I didn't choose to be a bartender. I got the idea from my father, who tended bar on purpose after several professional careers. A thousand late cocktail meetings and a thousand more three martini lunches and he developed a natural envy for the simple man behind the bar. He was the child of missionaries, schooled in the seminary and the bar was the bully pulpit that was his birthright.

I, on the other hand, greatly overestimated the demand for eager young political scientists. My life behind bars was destined through the necessity to pay off loans on a college degree of dubious value. I rationalized my situation by viewing the bar as the ideal locale for a modern Socratic discussion of the world of ideas; in vino veritas, and all that.

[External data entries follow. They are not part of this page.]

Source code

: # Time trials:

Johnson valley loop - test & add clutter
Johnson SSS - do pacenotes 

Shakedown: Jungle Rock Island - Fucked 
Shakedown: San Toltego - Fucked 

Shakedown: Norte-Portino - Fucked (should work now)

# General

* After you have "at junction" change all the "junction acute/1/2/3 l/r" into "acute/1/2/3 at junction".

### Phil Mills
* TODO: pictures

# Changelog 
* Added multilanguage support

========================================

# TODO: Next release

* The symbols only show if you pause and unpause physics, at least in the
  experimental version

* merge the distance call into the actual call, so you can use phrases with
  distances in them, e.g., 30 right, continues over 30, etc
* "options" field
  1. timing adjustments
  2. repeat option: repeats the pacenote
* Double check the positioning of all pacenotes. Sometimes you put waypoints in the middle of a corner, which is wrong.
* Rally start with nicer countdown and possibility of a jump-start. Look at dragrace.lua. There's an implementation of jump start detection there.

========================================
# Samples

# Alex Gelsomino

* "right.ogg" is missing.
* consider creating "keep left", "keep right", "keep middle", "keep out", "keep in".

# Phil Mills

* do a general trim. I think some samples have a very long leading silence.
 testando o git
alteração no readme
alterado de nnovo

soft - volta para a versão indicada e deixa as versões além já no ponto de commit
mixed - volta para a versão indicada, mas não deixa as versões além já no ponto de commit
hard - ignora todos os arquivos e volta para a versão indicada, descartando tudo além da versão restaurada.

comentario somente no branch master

Most of the time, however, I serve as a pharmacist or a drug dealer with an inadequate stock. The liquor always acts as a social lubricant for awhile but by its very nature invites excess. This excess makes my only medication a sedative, and the enemy of useful discussion. There is truth in wine but there is also a chaotic, self-destructive buzz.

I have to make a living, so I fill their glasses, empty my tip jar and pay the light bill. The downside to my profession is obvious and inevitable. The product I sell gradually diminishes the consumer. Good customers diminish more quickly. The positive side of my trade is that my product is highly addictive, rendering my niche recession proof.

Mine isn't the kind of bar where the bartender leans on his elbow and listens to your problems. I tell people what's bothering me. This model has several benefits over the traditional bartender/patron paradigm. The customer in hearing my problems is distracted from his own sad life but more importantly the concept of the 'pity tip' is introduced. My bartending method has the collateral benefit of better engaging my interest in the conversation.

I read a fortune cookie once that said it is better to talk about ideas, than people or things. I have adopted this truism for my interactions across the bar. I don't often burden the customer with the details of my problems, but rather with the greater concerns, which they'd certainly share. Things like entropy and gravity, life and death. My methods meet with mixed reactions from the masses. The poor sap who spent the day wrestling with carnivores in business suits is searching for sedation and small talk.

I will always furnish the sedative but they don't pay me enough for small talk.